Stored items:
####

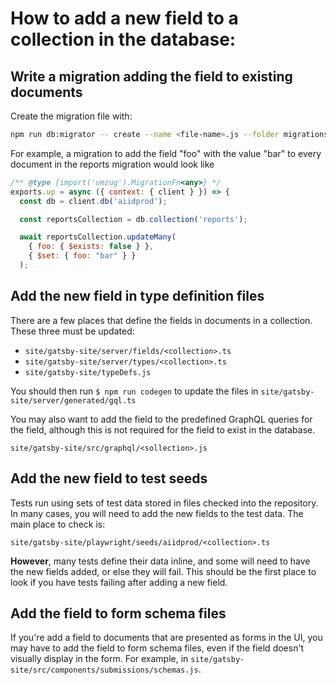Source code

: # How to add a new field to a collection in the database:

## Write a migration adding the field to existing documents

Create the migration file with:

```bash
npm run db:migrator -- create --name <file-name>.js --folder migrations/
```

For example, a migration to add the field "foo" with the value "bar" 
to every document in the reports migration would look like

```javascript
/** @type {import('umzug').MigrationFn<any>} */
exports.up = async ({ context: { client } }) => {
  const db = client.db('aiidprod');

  const reportsCollection = db.collection('reports');

  await reportsCollection.updateMany(
    { foo: { $exists: false } },
    { $set: { foo: "bar" } }
  );
```

## Add the new field in type definition files

There are a few places that define the fields in documents in a collection.
These three must be updated:

- `site/gatsby-site/server/fields/<collection>.ts`
- `site/gatsby-site/server/types/<collection>.ts`
- `site/gatsby-site/typeDefs.js`

You should then run `$ npm run codegen` to update the files in `site/gatsby-site/server/generated/gql.ts`

You may also want to add the field to the predefined GraphQL queries for the field,
although this is not required for the field to exist in the database.

`site/gatsby-site/src/graphql/<sollection>.js`


## Add the new field to test seeds

Tests run using sets of test data stored in files checked into the repository.
In many cases, you will need to add the new fields to the test data.
The main place to check is:

```
site/gatsby-site/playwright/seeds/aiidprod/<collection>.ts
```

**However**, many tests define their data inline,
and some will need to have the new fields added, or else they will fail.
This should be the first place to look
if you have tests failing after adding a new field.


## Add the field to form schema files

If you're add a field to documents that are presented as forms in the UI,
you may have to add the field to form schema files,
even if the field doesn't visually display in the form.
For example, in `site/gatsby-site/src/components/submissions/schemas.js`.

####

** What is required **
Going through the entries above, count the lines that include "adding" and state only the result.

** Result for this task **
2